## Problem requirements:
Look for the line containing "Page 10, Equation" in the entries below, then print that line and all that follow it exactly.

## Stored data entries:
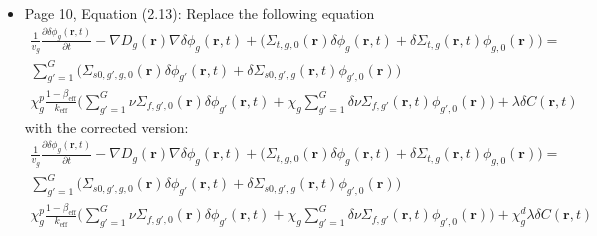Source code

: \documentclass[12pt]{article}
\begin{document}
\begin{itemize}
    \item Page 10, Equation (2.13): Replace the  following equation
    \begin{equation*}
        \begin{aligned}
                \frac{1}{v_g} \frac{\partial \delta \phi_g (\textbf{r}, t)}{\partial t} - \nabla D_g(\textbf{r}) \nabla \delta \phi_g(\textbf{r}, t) + \biggl(\Sigma_{t,g,0}(\textbf{r}) \delta \phi_g(\textbf{r}, t) + \delta \Sigma_{t,g}(\textbf{r}, t) \phi_{g,0}(\textbf{r}) \biggr) = \\
                \sum_{g' = 1}^{G} \biggl(\Sigma_{s0,g',g,0}(\textbf{r}) \delta \phi_{g'}(\textbf{r}, t) + \delta \Sigma_{s0,g',g}(\textbf{r}, t) \phi_{g',0}(\textbf{r}) \biggr)\\
                \chi^p_g \frac{1-\beta_{\text{eff}}}{k_{\text{eff}}} \biggl(\sum_{g' = 1}^{G} \nu \Sigma_{f,g',0}(\textbf{r}) \delta \phi_{g'}(\textbf{r}, t) + \chi_g \sum_{g' = 1}^{G} \delta \nu \Sigma_{f,g'}(\textbf{r}, t) \phi_{g',0}(\textbf{r}) \biggr) + \lambda \delta C(\textbf{r}, t)
        \end{aligned}
    \end{equation*}
    with the corrected version:
\begin{equation*}
        \begin{aligned}
                \frac{1}{v_g} \frac{\partial \delta \phi_g (\textbf{r}, t)}{\partial t} - \nabla D_g(\textbf{r}) \nabla \delta \phi_g(\textbf{r}, t) + \biggl(\Sigma_{t,g,0}(\textbf{r}) \delta \phi_g(\textbf{r}, t) + \delta \Sigma_{t,g}(\textbf{r}, t) \phi_{g,0}(\textbf{r}) \biggr) = \\
                \sum_{g' = 1}^{G} \biggl(\Sigma_{s0,g',g,0}(\textbf{r}) \delta \phi_{g'}(\textbf{r}, t) + \delta \Sigma_{s0,g',g}(\textbf{r}, t) \phi_{g',0}(\textbf{r}) \biggr)\\
                \chi^p_g \frac{1-\beta_{\text{eff}}}{k_{\text{eff}}} \biggl(\sum_{g' = 1}^{G} \nu \Sigma_{f,g',0}(\textbf{r}) \delta \phi_{g'}(\textbf{r}, t) + \chi_g \sum_{g' = 1}^{G} \delta \nu \Sigma_{f,g'}(\textbf{r}, t) \phi_{g',0}(\textbf{r}) \biggr) + \chi^d_g \lambda \delta C(\textbf{r}, t)
        \end{aligned}
    \end{equation*}


\end{itemize}
\end{document}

## Output of the task:
    \item Page 10, Equation (2.13): Replace the  following equation
    \begin{equation*}
        \begin{aligned}
                \frac{1}{v_g} \frac{\partial \delta \phi_g (\textbf{r}, t)}{\partial t} - \nabla D_g(\textbf{r}) \nabla \delta \phi_g(\textbf{r}, t) + \biggl(\Sigma_{t,g,0}(\textbf{r}) \delta \phi_g(\textbf{r}, t) + \delta \Sigma_{t,g}(\textbf{r}, t) \phi_{g,0}(\textbf{r}) \biggr) = \\
                \sum_{g' = 1}^{G} \biggl(\Sigma_{s0,g',g,0}(\textbf{r}) \delta \phi_{g'}(\textbf{r}, t) + \delta \Sigma_{s0,g',g}(\textbf{r}, t) \phi_{g',0}(\textbf{r}) \biggr)\\
                \chi^p_g \frac{1-\beta_{\text{eff}}}{k_{\text{eff}}} \biggl(\sum_{g' = 1}^{G} \nu \Sigma_{f,g',0}(\textbf{r}) \delta \phi_{g'}(\textbf{r}, t) + \chi_g \sum_{g' = 1}^{G} \delta \nu \Sigma_{f,g'}(\textbf{r}, t) \phi_{g',0}(\textbf{r}) \biggr) + \lambda \delta C(\textbf{r}, t)
        \end{aligned}
    \end{equation*}
    with the corrected version:
\begin{equation*}
        \begin{aligned}
                \frac{1}{v_g} \frac{\partial \delta \phi_g (\textbf{r}, t)}{\partial t} - \nabla D_g(\textbf{r}) \nabla \delta \phi_g(\textbf{r}, t) + \biggl(\Sigma_{t,g,0}(\textbf{r}) \delta \phi_g(\textbf{r}, t) + \delta \Sigma_{t,g}(\textbf{r}, t) \phi_{g,0}(\textbf{r}) \biggr) = \\
                \sum_{g' = 1}^{G} \biggl(\Sigma_{s0,g',g,0}(\textbf{r}) \delta \phi_{g'}(\textbf{r}, t) + \delta \Sigma_{s0,g',g}(\textbf{r}, t) \phi_{g',0}(\textbf{r}) \biggr)\\
                \chi^p_g \frac{1-\beta_{\text{eff}}}{k_{\text{eff}}} \biggl(\sum_{g' = 1}^{G} \nu \Sigma_{f,g',0}(\textbf{r}) \delta \phi_{g'}(\textbf{r}, t) + \chi_g \sum_{g' = 1}^{G} \delta \nu \Sigma_{f,g'}(\textbf{r}, t) \phi_{g',0}(\textbf{r}) \biggr) + \chi^d_g \lambda \delta C(\textbf{r}, t)
        \end{aligned}
    \end{equation*}


\end{itemize}
\end{document}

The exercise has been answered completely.